Following training at the Naval Training Station, Norfolk, Virginia, Miller was assigned to the ammunition ship USS Pyro (AE-1) where he served as a Mess Attendant, and on January 2, 1940 was transferred to USS West Virginia (BB-48), where he became the ship’s heavyweight boxing champion. In July of that year he had temporary duty aboard USS Nevada (BB-36) at Secondary Battery Gunnery School. He returned to West Virginia and on 3 August, and was serving in that battleship when the Japanese attacked Pearl Harbor on December 7, 1941. Miller had arisen at 6 a.m., and was collecting laundry when the alarm for general quarters sounded. He headed for his battle station, the antiaircraft battery magazine amidship, only to discover that torpedo damage had wrecked it, so he went on deck. Because of his physical prowess, he was assigned to carry wounded fellow Sailors to places of greater safety. Then an officer ordered him to the bridge to aid the mortally wounded Captain of the ship. He subsequently manned a 50 caliber Browning anti-aircraft machine gun until he ran out of ammunition and was ordered to abandon ship.
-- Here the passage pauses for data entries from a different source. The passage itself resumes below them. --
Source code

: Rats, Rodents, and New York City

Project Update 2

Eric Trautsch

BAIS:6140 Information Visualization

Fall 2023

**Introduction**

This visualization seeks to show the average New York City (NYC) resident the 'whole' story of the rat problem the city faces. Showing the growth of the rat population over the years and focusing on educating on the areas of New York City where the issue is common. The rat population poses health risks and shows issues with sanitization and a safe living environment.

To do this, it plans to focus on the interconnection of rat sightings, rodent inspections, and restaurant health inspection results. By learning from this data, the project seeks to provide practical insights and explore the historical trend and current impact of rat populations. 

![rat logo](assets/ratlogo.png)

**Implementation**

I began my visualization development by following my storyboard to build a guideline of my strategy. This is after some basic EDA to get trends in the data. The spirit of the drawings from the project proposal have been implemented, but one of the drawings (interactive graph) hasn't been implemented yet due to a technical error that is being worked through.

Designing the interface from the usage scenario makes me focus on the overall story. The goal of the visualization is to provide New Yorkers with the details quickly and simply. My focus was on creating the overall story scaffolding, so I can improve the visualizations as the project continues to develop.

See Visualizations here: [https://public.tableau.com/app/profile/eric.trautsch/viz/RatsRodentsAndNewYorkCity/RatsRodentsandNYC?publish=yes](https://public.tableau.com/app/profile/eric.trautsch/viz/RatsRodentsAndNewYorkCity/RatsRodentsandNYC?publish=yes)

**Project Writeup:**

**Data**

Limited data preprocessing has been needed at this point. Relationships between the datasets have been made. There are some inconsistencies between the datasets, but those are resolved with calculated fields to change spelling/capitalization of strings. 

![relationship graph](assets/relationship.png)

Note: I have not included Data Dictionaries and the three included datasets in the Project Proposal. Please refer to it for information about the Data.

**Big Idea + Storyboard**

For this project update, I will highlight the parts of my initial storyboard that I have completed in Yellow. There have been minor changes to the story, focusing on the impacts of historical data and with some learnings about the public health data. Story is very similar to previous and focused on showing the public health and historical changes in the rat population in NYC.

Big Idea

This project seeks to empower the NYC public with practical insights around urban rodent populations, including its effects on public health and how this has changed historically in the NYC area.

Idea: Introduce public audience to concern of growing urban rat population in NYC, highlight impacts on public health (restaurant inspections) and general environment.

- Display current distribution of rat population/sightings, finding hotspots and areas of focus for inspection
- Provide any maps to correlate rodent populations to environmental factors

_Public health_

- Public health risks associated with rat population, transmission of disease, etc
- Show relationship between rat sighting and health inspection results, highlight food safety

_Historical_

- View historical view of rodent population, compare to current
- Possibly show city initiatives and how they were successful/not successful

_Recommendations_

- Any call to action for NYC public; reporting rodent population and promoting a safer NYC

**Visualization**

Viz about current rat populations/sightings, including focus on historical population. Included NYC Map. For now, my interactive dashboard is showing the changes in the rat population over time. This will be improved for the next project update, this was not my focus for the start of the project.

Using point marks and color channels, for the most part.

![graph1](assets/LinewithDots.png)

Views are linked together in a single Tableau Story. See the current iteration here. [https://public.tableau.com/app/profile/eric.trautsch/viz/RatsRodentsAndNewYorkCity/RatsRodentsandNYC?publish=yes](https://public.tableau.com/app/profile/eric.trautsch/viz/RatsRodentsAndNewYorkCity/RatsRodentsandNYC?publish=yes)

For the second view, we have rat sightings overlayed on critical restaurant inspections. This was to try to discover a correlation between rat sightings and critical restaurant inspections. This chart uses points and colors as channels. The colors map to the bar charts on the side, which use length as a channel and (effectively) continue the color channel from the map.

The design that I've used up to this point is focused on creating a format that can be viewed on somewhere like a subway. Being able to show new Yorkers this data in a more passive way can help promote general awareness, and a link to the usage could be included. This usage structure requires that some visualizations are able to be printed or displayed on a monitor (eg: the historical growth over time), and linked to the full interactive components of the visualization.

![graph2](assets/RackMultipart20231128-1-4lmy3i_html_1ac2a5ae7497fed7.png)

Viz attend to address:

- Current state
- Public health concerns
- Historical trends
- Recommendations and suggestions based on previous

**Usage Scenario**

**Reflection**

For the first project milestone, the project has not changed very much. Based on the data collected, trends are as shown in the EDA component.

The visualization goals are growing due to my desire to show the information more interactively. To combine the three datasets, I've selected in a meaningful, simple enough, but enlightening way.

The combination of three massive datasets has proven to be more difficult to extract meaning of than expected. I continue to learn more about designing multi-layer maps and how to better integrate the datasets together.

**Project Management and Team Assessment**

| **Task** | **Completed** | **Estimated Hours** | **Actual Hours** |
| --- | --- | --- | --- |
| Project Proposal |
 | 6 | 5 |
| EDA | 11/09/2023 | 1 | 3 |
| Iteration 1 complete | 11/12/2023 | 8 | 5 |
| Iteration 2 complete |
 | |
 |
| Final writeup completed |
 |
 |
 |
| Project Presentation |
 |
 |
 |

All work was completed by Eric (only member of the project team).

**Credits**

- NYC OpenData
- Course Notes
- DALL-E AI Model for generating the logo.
Miller described firing the machine gun during the battle, a weapon which he had not been trained to operate: “It wasn’t hard. I just pulled the trigger and she worked fine. I had watched the others with these guns. I guess I fired her for about fifteen minutes. I think I got one of those Jap planes. They were diving pretty close to us.”
During the attack, Japanese aircraft dropped two armored piercing bombs through the deck of the battleship and launched five 18-inch aircraft torpedoes into her port side. Heavily damaged by the ensuing explosions, and suffering from severe flooding below decks, the crew abandoned ship while West Virginia slowly settled to the harbor bottom. Of the 1,541 men on West Virginia during the attack, 130 were killed and 52 wounded. Subsequently refloated, repaired, and modernized, the battleship served in the Pacific theater through to the end of the war in August 1945.
Miller was commended by the Secretary of the Navy Frank Knox on April 1, 1942, and on 27 May 1942 he received the Navy Cross, which Fleet Admiral (then Admiral) Chester W. Nimitz, the Commander in Chief, Pacific Fleet personally presented to Miller on board aircraft carrier USS Enterprise (CV-6) for his extraordinary courage in battle. Speaking of Miller, Nimitz remarked:
This marks the first time in the conflict that such high tribute has been made in the Pacific Fleet to a member of his race and I’m sure that the future will see others similarly honored for brave acts.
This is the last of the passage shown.